When enrolling in Medicare, patients have two options for medical, hospital, and prescription drug coverage:
Option 1: Original Medicare + PDP (with Medigap option)
Medicare beneficiaries can choose to receive medical and hospital coverage through "Original Medicare" (Parts A and B) and enroll in a stand-alone Medicare Part D plan (PDP). If patients decide to enroll in a stand-alone PDP with Original Medicare, they also have the option to sign up for a supplemental plan, aka "Medigap", to help cover certain expenses such as deductibles and coinsurance.
Option 2: Medicare Advantage (NO Medigap option)
The other option is to enroll in a Medicare Advantage plan, also known as "Part C," which is a combination of medical, hospital, and drug coverage all in one plan. Advantage plans are run by private companies that contract with Medicare. The patient would still have Parts A and B covered through Medicare (so they still pay their regular Medicare Part B premium), but they receive all of their medical, hospital, and drug benefits directly through this private company.
Patients enrolled in Medicare Advantage are NOT eligible to enroll in a Medigap plan.
Patients with a Medigap plan who, during Open Enrollment, decide to enroll in a Medicare Advantage plan will automatically be dropped from their Medigap plan and lose that additional coverage.
Pros and cons:
Pros of Original Medicare with a stand alone Part D plan (PDP):
The patient can see any doctor or go to any hospital that is contracted to accept assignment with Medicare. This option allows the broadest possible choices in doctors and other providers.
Patients don't need prior approval or a referral to see a specialist or have a procedure.

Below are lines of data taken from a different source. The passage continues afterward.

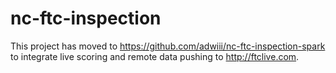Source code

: # nc-ftc-inspection
This project has moved to https://github.com/adwiii/nc-ftc-inspection-spark to integrate live scoring and remote data pushing to http://ftclive.com.
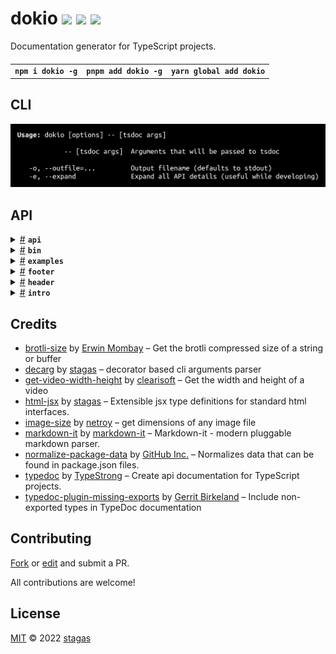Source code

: 

<h1>
dokio <a href="https://npmjs.org/package/dokio"><img src="https://img.shields.io/badge/npm-v0.0.0-F00.svg?colorA=000"/></a> <a href="src"><img src="https://img.shields.io/badge/loc-722-FFF.svg?colorA=000"/></a> <a href="LICENSE"><img src="https://img.shields.io/badge/license-MIT-F0B.svg?colorA=000"/></a>
</h1>

<p></p>

Documentation generator for TypeScript projects.

<h4>
<table><tr><td title="Triple click to select and copy paste">
<code>npm i dokio -g</code>
</td><td title="Triple click to select and copy paste">
<code>pnpm add dokio -g</code>
</td><td title="Triple click to select and copy paste">
<code>yarn global add dokio</code>
</td></tr></table>
</h4>

## CLI

<p></p>
<p>
<img width="643.4285714285714" src="cli.png" />
</p>


## API

<p>  <details id="api$1" title="Namespace" ><summary><span><a href="#api$1">#</a></span>  <code><strong>api</strong></code>    </summary>  <a href="src/api/index.ts#L1">src/api/index.ts#L1</a>  <ul>        <p>  <details id="ExitCodes$2" title="Enum" ><summary><span><a href="#ExitCodes$2">#</a></span>  <code><strong>ExitCodes</strong></code>    </summary>  <a href="src/api/produce.ts#L3">src/api/produce.ts#L3</a>  <ul>        <p>  <details id="CompileError$6" title="EnumMember" ><summary><span><a href="#CompileError$6">#</a></span>  <code><strong>CompileError</strong></code>  <span><span>&nbsp;=&nbsp;</span>  <code>3</code></span>  </summary>  <a href="src/api/produce.ts#L7">src/api/produce.ts#L7</a>  <ul>        </ul></details><details id="ExceptionThrown$9" title="EnumMember" ><summary><span><a href="#ExceptionThrown$9">#</a></span>  <code><strong>ExceptionThrown</strong></code>  <span><span>&nbsp;=&nbsp;</span>  <code>6</code></span>  </summary>  <a href="src/api/produce.ts#L10">src/api/produce.ts#L10</a>  <ul>        </ul></details><details id="NoEntryPoints$5" title="EnumMember" ><summary><span><a href="#NoEntryPoints$5">#</a></span>  <code><strong>NoEntryPoints</strong></code>  <span><span>&nbsp;=&nbsp;</span>  <code>2</code></span>  </summary>  <a href="src/api/produce.ts#L6">src/api/produce.ts#L6</a>  <ul>        </ul></details><details id="Ok$3" title="EnumMember" ><summary><span><a href="#Ok$3">#</a></span>  <code><strong>Ok</strong></code>  <span><span>&nbsp;=&nbsp;</span>  <code>0</code></span>  </summary>  <a href="src/api/produce.ts#L4">src/api/produce.ts#L4</a>  <ul>        </ul></details><details id="OptionError$4" title="EnumMember" ><summary><span><a href="#OptionError$4">#</a></span>  <code><strong>OptionError</strong></code>  <span><span>&nbsp;=&nbsp;</span>  <code>1</code></span>  </summary>  <a href="src/api/produce.ts#L5">src/api/produce.ts#L5</a>  <ul>        </ul></details><details id="OutputError$8" title="EnumMember" ><summary><span><a href="#OutputError$8">#</a></span>  <code><strong>OutputError</strong></code>  <span><span>&nbsp;=&nbsp;</span>  <code>5</code></span>  </summary>  <a href="src/api/produce.ts#L9">src/api/produce.ts#L9</a>  <ul>        </ul></details><details id="ValidationError$7" title="EnumMember" ><summary><span><a href="#ValidationError$7">#</a></span>  <code><strong>ValidationError</strong></code>  <span><span>&nbsp;=&nbsp;</span>  <code>4</code></span>  </summary>  <a href="src/api/produce.ts#L8">src/api/produce.ts#L8</a>  <ul>        </ul></details></p></ul></details><details id="produce$10" title="Function" ><summary><span><a href="#produce$10">#</a></span>  <code><strong>produce</strong></code><em>()</em>    </summary>  <a href="src/api/produce.ts#L13">src/api/produce.ts#L13</a>  <ul>    <p>      <p><strong>produce</strong><em>()</em>  &nbsp;=&gt;  <ul><span>Promise</span>&lt;<span>ProjectReflection</span> | <a href="#ExitCodes$2">ExitCodes</a>&gt;</ul></p></p>    </ul></details><details id="render$12" title="Function" ><summary><span><a href="#render$12">#</a></span>  <code><strong>render</strong></code><em>(doc, { expand })</em>    </summary>  <a href="src/api/render.tsx#L299">src/api/render.tsx#L299</a>  <ul>    <p>    <details id="doc$14" title="Parameter" ><summary><span><a href="#doc$14">#</a></span>  <code><strong>doc</strong></code>    </summary>    <ul><p><span>ProjectReflection</span></p>        </ul></details>{<p>  <details id="expand$17" title="Property" ><summary><span><a href="#expand$17">#</a></span>  <code><strong>expand</strong></code>    </summary>  <a href="src/api/render.tsx#L299">src/api/render.tsx#L299</a>  <ul><p>boolean</p>        </ul></details></p>}  <p><strong>render</strong><em>(doc, { expand })</em>  &nbsp;=&gt;  <ul>string</ul></p></p>    </ul></details></p></ul></details><details id="bin$18" title="Namespace" ><summary><span><a href="#bin$18">#</a></span>  <code><strong>bin</strong></code>    </summary>  <a href="src/bin/index.ts#L1">src/bin/index.ts#L1</a>  <ul>        <p>  <details id="Bin$19" title="TypeAlias" ><summary><span><a href="#Bin$19">#</a></span>  <code><strong>Bin</strong></code>    </summary>  <a href="src/bin/produce.ts#L5">src/bin/produce.ts#L5</a>  <ul><p>{<p>  <details id="name$21" title="Property" ><summary><span><a href="#name$21">#</a></span>  <code><strong>name</strong></code>    </summary>  <a href="src/bin/produce.ts#L6">src/bin/produce.ts#L6</a>  <ul><p>string</p>        </ul></details><details id="screenshot$22" title="Property" ><summary><span><a href="#screenshot$22">#</a></span>  <code><strong>screenshot</strong></code>    </summary>  <a href="src/bin/produce.ts#L7">src/bin/produce.ts#L7</a>  <ul><p>string</p>        </ul></details><details id="screenshotDimensions$23" title="Property" ><summary><span><a href="#screenshotDimensions$23">#</a></span>  <code><strong>screenshotDimensions</strong></code>    </summary>  <a href="src/bin/produce.ts#L8">src/bin/produce.ts#L8</a>  <ul><p>{<p>  <details id="height$26" title="Property" ><summary><span><a href="#height$26">#</a></span>  <code><strong>height</strong></code>    </summary>  <a href="src/bin/produce.ts#L10">src/bin/produce.ts#L10</a>  <ul><p>number</p>        </ul></details><details id="width$25" title="Property" ><summary><span><a href="#width$25">#</a></span>  <code><strong>width</strong></code>    </summary>  <a href="src/bin/produce.ts#L9">src/bin/produce.ts#L9</a>  <ul><p>number</p>        </ul></details></p>}</p>        </ul></details></p>}</p>        </ul></details><details id="produce$27" title="Function" ><summary><span><a href="#produce$27">#</a></span>  <code><strong>produce</strong></code><em>()</em>    </summary>  <a href="src/bin/produce.ts#L14">src/bin/produce.ts#L14</a>  <ul>    <p>      <p><strong>produce</strong><em>()</em>  &nbsp;=&gt;  <ul><span>Promise</span>&lt;<span>Partial</span>&lt;<a href="#Bin$19">Bin</a>&gt;&gt;</ul></p></p>    </ul></details><details id="render$29" title="Function" ><summary><span><a href="#render$29">#</a></span>  <code><strong>render</strong></code><em>(<a href="#Bin$19">Bin</a>)</em>    </summary>  <a href="src/bin/render.tsx#L5">src/bin/render.tsx#L5</a>  <ul>    <p>    <a href="#Bin$19">Bin</a>  <p><strong>render</strong><em>(<a href="#Bin$19">Bin</a>)</em>  &nbsp;=&gt;  <ul>string</ul></p></p>    </ul></details></p></ul></details><details id="examples$32" title="Namespace" ><summary><span><a href="#examples$32">#</a></span>  <code><strong>examples</strong></code>    </summary>  <a href="src/examples/index.ts#L1">src/examples/index.ts#L1</a>  <ul>        <p>  <details id="ExampleFile$33" title="TypeAlias" ><summary><span><a href="#ExampleFile$33">#</a></span>  <code><strong>ExampleFile</strong></code>    </summary>  <a href="src/examples/produce.ts#L9">src/examples/produce.ts#L9</a>  <ul><p>{<p>  <details id="contents$44" title="Property" ><summary><span><a href="#contents$44">#</a></span>  <code><strong>contents</strong></code>    </summary>  <a href="src/examples/produce.ts#L19">src/examples/produce.ts#L19</a>  <ul><p>string</p>        </ul></details><details id="fileName$36" title="Property" ><summary><span><a href="#fileName$36">#</a></span>  <code><strong>fileName</strong></code>    </summary>  <a href="src/examples/produce.ts#L11">src/examples/produce.ts#L11</a>  <ul><p>string</p>        </ul></details><details id="lang$37" title="Property" ><summary><span><a href="#lang$37">#</a></span>  <code><strong>lang</strong></code>    </summary>  <a href="src/examples/produce.ts#L12">src/examples/produce.ts#L12</a>  <ul><p>string</p>        </ul></details><details id="link$43" title="Property" ><summary><span><a href="#link$43">#</a></span>  <code><strong>link</strong></code>    </summary>  <a href="src/examples/produce.ts#L18">src/examples/produce.ts#L18</a>  <ul><p>string</p>        </ul></details><details id="name$35" title="Property" ><summary><span><a href="#name$35">#</a></span>  <code><strong>name</strong></code>    </summary>  <a href="src/examples/produce.ts#L10">src/examples/produce.ts#L10</a>  <ul><p>string</p>        </ul></details><details id="screenshot$38" title="Property" ><summary><span><a href="#screenshot$38">#</a></span>  <code><strong>screenshot</strong></code>    </summary>  <a href="src/examples/produce.ts#L13">src/examples/produce.ts#L13</a>  <ul><p>string</p>        </ul></details><details id="screenshotDimensions$39" title="Property" ><summary><span><a href="#screenshotDimensions$39">#</a></span>  <code><strong>screenshotDimensions</strong></code>    </summary>  <a href="src/examples/produce.ts#L14">src/examples/produce.ts#L14</a>  <ul><p>{<p>  <details id="height$42" title="Property" ><summary><span><a href="#height$42">#</a></span>  <code><strong>height</strong></code>    </summary>  <a href="src/examples/produce.ts#L16">src/examples/produce.ts#L16</a>  <ul><p>number</p>        </ul></details><details id="width$41" title="Property" ><summary><span><a href="#width$41">#</a></span>  <code><strong>width</strong></code>    </summary>  <a href="src/examples/produce.ts#L15">src/examples/produce.ts#L15</a>  <ul><p>number</p>        </ul></details></p>}</p>        </ul></details></p>}</p>        </ul></details><details id="produce$45" title="Function" ><summary><span><a href="#produce$45">#</a></span>  <code><strong>produce</strong></code><em>()</em>    </summary>  <a href="src/examples/produce.ts#L22">src/examples/produce.ts#L22</a>  <ul>    <p>      <p><strong>produce</strong><em>()</em>  &nbsp;=&gt;  <ul><span>Promise</span>&lt;<a href="#ExampleFile$33">ExampleFile</a>  []&gt;</ul></p></p>    </ul></details><details id="render$47" title="Function" ><summary><span><a href="#render$47">#</a></span>  <code><strong>render</strong></code><em>(examples)</em>    </summary>  <a href="src/examples/render.tsx#L79">src/examples/render.tsx#L79</a>  <ul>    <p>    <details id="examples$49" title="Parameter" ><summary><span><a href="#examples$49">#</a></span>  <code><strong>examples</strong></code>    </summary>    <ul><p><a href="#ExampleFile$33">ExampleFile</a>  []</p>        </ul></details>  <p><strong>render</strong><em>(examples)</em>  &nbsp;=&gt;  <ul>string</ul></p></p>    </ul></details></p></ul></details><details id="footer$50" title="Namespace" ><summary><span><a href="#footer$50">#</a></span>  <code><strong>footer</strong></code>    </summary>  <a href="src/footer/index.ts#L1">src/footer/index.ts#L1</a>  <ul>        <p>  <details id="Footer$51" title="TypeAlias" ><summary><span><a href="#Footer$51">#</a></span>  <code><strong>Footer</strong></code>    </summary>  <a href="src/footer/produce.ts#L5">src/footer/produce.ts#L5</a>  <ul><p>{<p>  <details id="deps$53" title="Property" ><summary><span><a href="#deps$53">#</a></span>  <code><strong>deps</strong></code>    </summary>  <a href="src/footer/produce.ts#L6">src/footer/produce.ts#L6</a>  <ul><p><span>normalize.Package</span>  []</p>        </ul></details><details id="pkg$54" title="Property" ><summary><span><a href="#pkg$54">#</a></span>  <code><strong>pkg</strong></code>    </summary>  <a href="src/footer/produce.ts#L7">src/footer/produce.ts#L7</a>  <ul><p><span>normalize.Package</span> &amp; {<p>  <details id="short$56" title="Property" ><summary><span><a href="#short$56">#</a></span>  <code><strong>short</strong></code>    </summary>  <a href="src/footer/produce.ts#L7">src/footer/produce.ts#L7</a>  <ul><p>string</p>        </ul></details></p>}</p>        </ul></details></p>}</p>        </ul></details><details id="produce$57" title="Function" ><summary><span><a href="#produce$57">#</a></span>  <code><strong>produce</strong></code><em>()</em>    </summary>  <a href="src/footer/produce.ts#L10">src/footer/produce.ts#L10</a>  <ul>    <p>      <p><strong>produce</strong><em>()</em>  &nbsp;=&gt;  <ul><span>Promise</span>&lt;{<p>  <details id="deps$60" title="Property" ><summary><span><a href="#deps$60">#</a></span>  <code><strong>deps</strong></code>    </summary>    <ul><p>any  []</p>        </ul></details><details id="pkg$61" title="Property" ><summary><span><a href="#pkg$61">#</a></span>  <code><strong>pkg</strong></code>    </summary>    <ul><p>any</p>        </ul></details></p>}&gt;</ul></p></p>    </ul></details><details id="render$62" title="Function" ><summary><span><a href="#render$62">#</a></span>  <code><strong>render</strong></code><em>(<a href="#Footer$51">Footer</a>)</em>    </summary>  <a href="src/footer/render.tsx#L18">src/footer/render.tsx#L18</a>  <ul>    <p>    <a href="#Footer$51">Footer</a>  <p><strong>render</strong><em>(<a href="#Footer$51">Footer</a>)</em>  &nbsp;=&gt;  <ul>string</ul></p></p>    </ul></details></p></ul></details><details id="header$65" title="Namespace" ><summary><span><a href="#header$65">#</a></span>  <code><strong>header</strong></code>    </summary>  <a href="src/header/index.ts#L1">src/header/index.ts#L1</a>  <ul>        <p>  <details id="Header$66" title="TypeAlias" ><summary><span><a href="#Header$66">#</a></span>  <code><strong>Header</strong></code>    </summary>  <a href="src/header/produce.ts#L7">src/header/produce.ts#L7</a>  <ul><p>{<p>  <details id="brotli$68" title="Property" ><summary><span><a href="#brotli$68">#</a></span>  <code><strong>brotli</strong></code>    </summary>  <a href="src/header/produce.ts#L8">src/header/produce.ts#L8</a>  <ul><p>number</p>        </ul></details><details id="loc$70" title="Property" ><summary><span><a href="#loc$70">#</a></span>  <code><strong>loc</strong></code>    </summary>  <a href="src/header/produce.ts#L10">src/header/produce.ts#L10</a>  <ul><p>any</p>        </ul></details><details id="pkg$69" title="Property" ><summary><span><a href="#pkg$69">#</a></span>  <code><strong>pkg</strong></code>    </summary>  <a href="src/header/produce.ts#L9">src/header/produce.ts#L9</a>  <ul><p><span>normalize.Package</span></p>        </ul></details></p>}</p>        </ul></details><details id="produce$71" title="Function" ><summary><span><a href="#produce$71">#</a></span>  <code><strong>produce</strong></code><em>()</em>    </summary>  <a href="src/header/produce.ts#L13">src/header/produce.ts#L13</a>  <ul>    <p>      <p><strong>produce</strong><em>()</em>  &nbsp;=&gt;  <ul><span>Promise</span>&lt;<a href="#Header$66">Header</a>&gt;</ul></p></p>    </ul></details><details id="render$73" title="Function" ><summary><span><a href="#render$73">#</a></span>  <code><strong>render</strong></code><em>(<a href="#Header$66">Header</a>)</em>    </summary>  <a href="src/header/render.tsx#L6">src/header/render.tsx#L6</a>  <ul>    <p>    <a href="#Header$66">Header</a>  <p><strong>render</strong><em>(<a href="#Header$66">Header</a>)</em>  &nbsp;=&gt;  <ul>string</ul></p></p>    </ul></details></p></ul></details><details id="intro$76" title="Namespace" ><summary><span><a href="#intro$76">#</a></span>  <code><strong>intro</strong></code>    </summary>  <a href="src/intro/index.ts#L1">src/intro/index.ts#L1</a>  <ul>        <p>  <details id="Intro$77" title="TypeAlias" ><summary><span><a href="#Intro$77">#</a></span>  <code><strong>Intro</strong></code>    </summary>  <a href="src/intro/produce.ts#L4">src/intro/produce.ts#L4</a>  <ul><p>{<p>  <details id="intro$79" title="Property" ><summary><span><a href="#intro$79">#</a></span>  <code><strong>intro</strong></code>    </summary>  <a href="src/intro/produce.ts#L5">src/intro/produce.ts#L5</a>  <ul><p>string</p>        </ul></details></p>}</p>        </ul></details><details id="produce$80" title="Function" ><summary><span><a href="#produce$80">#</a></span>  <code><strong>produce</strong></code><em>()</em>    </summary>  <a href="src/intro/produce.ts#L8">src/intro/produce.ts#L8</a>  <ul>    <p>      <p><strong>produce</strong><em>()</em>  &nbsp;=&gt;  <ul><span>Promise</span>&lt;<a href="#Intro$77">Intro</a>&gt;</ul></p></p>    </ul></details><details id="render$82" title="Function" ><summary><span><a href="#render$82">#</a></span>  <code><strong>render</strong></code><em>(<a href="#Intro$77">Intro</a>)</em>    </summary>  <a href="src/intro/render.ts#L4">src/intro/render.ts#L4</a>  <ul>    <p>    <a href="#Intro$77">Intro</a>  <p><strong>render</strong><em>(<a href="#Intro$77">Intro</a>)</em>  &nbsp;=&gt;  <ul>string</ul></p></p>    </ul></details></p></ul></details></p>

## Credits
- [brotli-size](https://npmjs.org/package/brotli-size) by [Erwin Mombay](https://github.com/erwinmombay) &ndash; Get the brotli compressed size of a string or buffer
- [decarg](https://npmjs.org/package/decarg) by [stagas](https://github.com/stagas) &ndash; decorator based cli arguments parser
- [get-video-width-height](https://npmjs.org/package/get-video-width-height) by [clearisoft](https://github.com/clearisoft) &ndash; Get the width and height of a video
- [html-jsx](https://npmjs.org/package/html-jsx) by [stagas](https://github.com/stagas) &ndash; Extensible jsx type definitions for standard html interfaces.
- [image-size](https://npmjs.org/package/image-size) by [netroy](http://netroy.in/) &ndash; get dimensions of any image file
- [markdown-it](https://npmjs.org/package/markdown-it) by [markdown-it](https://github.com/markdown-it) &ndash; Markdown-it - modern pluggable markdown parser.
- [normalize-package-data](https://npmjs.org/package/normalize-package-data) by [GitHub Inc.](https://github.com/npm) &ndash; Normalizes data that can be found in package.json files.
- [typedoc](https://npmjs.org/package/typedoc) by [TypeStrong](https://github.com/TypeStrong) &ndash; Create api documentation for TypeScript projects.
- [typedoc-plugin-missing-exports](https://npmjs.org/package/typedoc-plugin-missing-exports) by [Gerrit Birkeland](https://github.com/Gerrit0) &ndash; Include non-exported types in TypeDoc documentation

## Contributing

[Fork](https://github.com/stagas/dokio/fork) or [edit](https://github.dev/stagas/dokio) and submit a PR.

All contributions are welcome!

## License

<a href="LICENSE">MIT</a> &copy; 2022 [stagas](https://github.com/stagas)
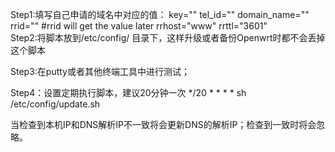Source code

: Step1:填写自己申请的域名中对应的值：
  key=""
  tel_id=""
  domain_name=""
  rrid=""
  #rrid will get the value later
  rrhost="www"
  rrttl="3601"  
Step2:将脚本放到/etc/config/ 目录下，这样升级或者备份Openwrt时都不会丢掉这个脚本

Step3:在putty或者其他终端工具中进行测试；

Step4：设置定期执行脚本，建议20分钟一次
  */20 * * * * sh /etc/config/update.sh


当检查到本机IP和DNS解析IP不一致将会更新DNS的解析IP；检查到一致时将会忽略。


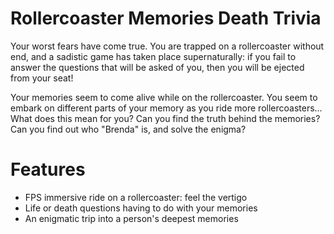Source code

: # Rollercoaster Memories Death Trivia

Your worst fears have come true. You are trapped on a rollercoaster without end, and a sadistic game has taken place supernaturally: if you fail to answer the questions that will be asked of you, then you will be ejected from your seat!

Your memories seem to come alive while on the rollercoaster. You seem to embark on different parts of your memory as you ride more rollercoasters... What does this mean for you? Can you find the truth behind the memories? Can you find out who "Brenda" is, and solve the enigma?

# Features

- FPS immersive ride on a rollercoaster: feel the vertigo
- Life or death questions having to do with your memories
- An enigmatic trip into a person's deepest memories
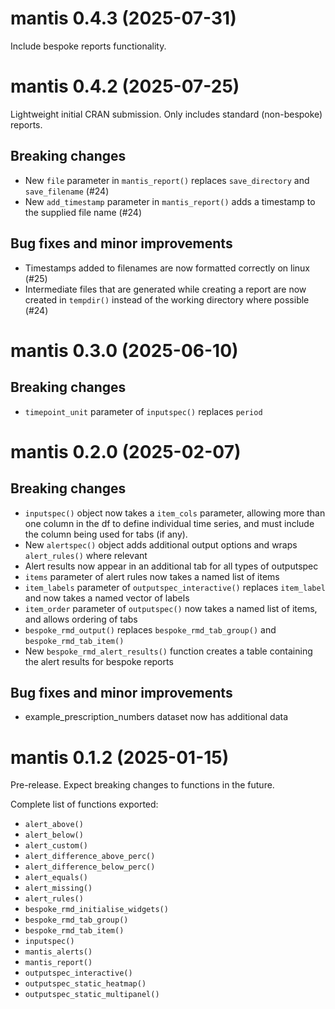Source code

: # mantis 0.4.3 (2025-07-31)

Include bespoke reports functionality.

# mantis 0.4.2 (2025-07-25)

Lightweight initial CRAN submission. Only includes standard (non-bespoke) reports.

## Breaking changes

* New `file` parameter in `mantis_report()` replaces `save_directory` and `save_filename` (#24)
* New `add_timestamp` parameter in `mantis_report()` adds a timestamp to the supplied file name (#24)

## Bug fixes and minor improvements

* Timestamps added to filenames are now formatted correctly on linux (#25)
* Intermediate files that are generated while creating a report are now created in `tempdir()` instead of the working directory where possible (#24)

# mantis 0.3.0 (2025-06-10)

## Breaking changes

* `timepoint_unit` parameter of `inputspec()` replaces `period` 

# mantis 0.2.0 (2025-02-07)

## Breaking changes

* `inputspec()` object now takes a `item_cols` parameter, allowing more than one column in the df to define individual time series, and must include the column being used for tabs (if any).
* New `alertspec()` object adds additional output options and wraps `alert_rules()` where relevant
* Alert results now appear in an additional tab for all types of outputspec
* `items` parameter of alert rules now takes a named list of items
* `item_labels` parameter of `outputspec_interactive()` replaces `item_label` and now takes a named vector of labels
* `item_order` parameter of `outputspec()` now takes a named list of items, and allows ordering of tabs
* `bespoke_rmd_output()` replaces `bespoke_rmd_tab_group()` and `bespoke_rmd_tab_item()`
* New `bespoke_rmd_alert_results()` function creates a table containing the alert results for bespoke reports 

## Bug fixes and minor improvements

* example_prescription_numbers dataset now has additional data

# mantis 0.1.2 (2025-01-15)

Pre-release. Expect breaking changes to functions in the future.

Complete list of functions exported:

* `alert_above()`
* `alert_below()`
* `alert_custom()`
* `alert_difference_above_perc()`
* `alert_difference_below_perc()`
* `alert_equals()`
* `alert_missing()`
* `alert_rules()`
* `bespoke_rmd_initialise_widgets()`
* `bespoke_rmd_tab_group()`
* `bespoke_rmd_tab_item()`
* `inputspec()`
* `mantis_alerts()`
* `mantis_report()`
* `outputspec_interactive()`
* `outputspec_static_heatmap()`
* `outputspec_static_multipanel()`
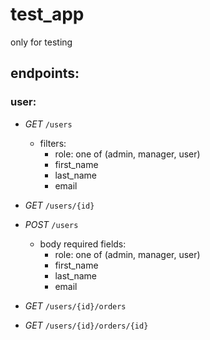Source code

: # test_app
only for testing


## endpoints:


### user:


- *GET* `/users`
    - filters:
        - role: one of (admin, manager, user)
        - first_name
        - last_name
        - email
- *GET* `/users/{id}` 
- *POST* `/users`
    - body required fields:
        - role: one of (admin, manager, user)
        - first_name
        - last_name
        - email

- *GET* `/users/{id}/orders`
- *GET* `/users/{id}/orders/{id}`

Additional pros if the patient enrolls in a Medigap plan:
Patients can mix and match with Medigap and Part D coverage as they so desire.
Often low copays or no copays for medical care.
Cons of Original Medicare with a stand-alone Part D plan:
Expensive medical care if a Medigap plan isn't purchased. Original Medicare (Parts A and B) has deductibles, a 20% coinsurance for medical and hospital coverage, and no out-of-pocket cost limit.
Original Medicare does not cover vision, dental, or hearing. The patient would need to sign up for a separate supplement.
Additional con if the patient enrolls in a Medigap plan:
Medigap plans require an additional (usually high cost) monthly premium
Pros of Medicare Advantage plans:
Advantage plans usually have set, low copays for doctor visits, hospitalization, and other medical services.
They have out-of-pocket cost limits for hospital and medical coverage.
Many (but not all) Advantage plans offer dental, hearing and/or vision coverage.
Cons of Medicare Advantage plans:
Advantage plans have limited doctor and hospital networks.
Advantage plans usually require a referral to see a specialist and prior approval by the plan for medical procedures.
Generally, Medicare Advantage plans offer lower copays and monthly premiums, but much less flexibility when it comes to receiving specialized care. If you don’t have any medical conditions, a Medicare Advantage plan is likely the best option for you. Original Medicare with a Medigap policy offers much more flexibility for specialized care. If you see several doctors and have chronic medical conditions, you will likely receive better overall coverage through Original Medicare with a Medigap policy, but will have to pay a more costly monthly premium.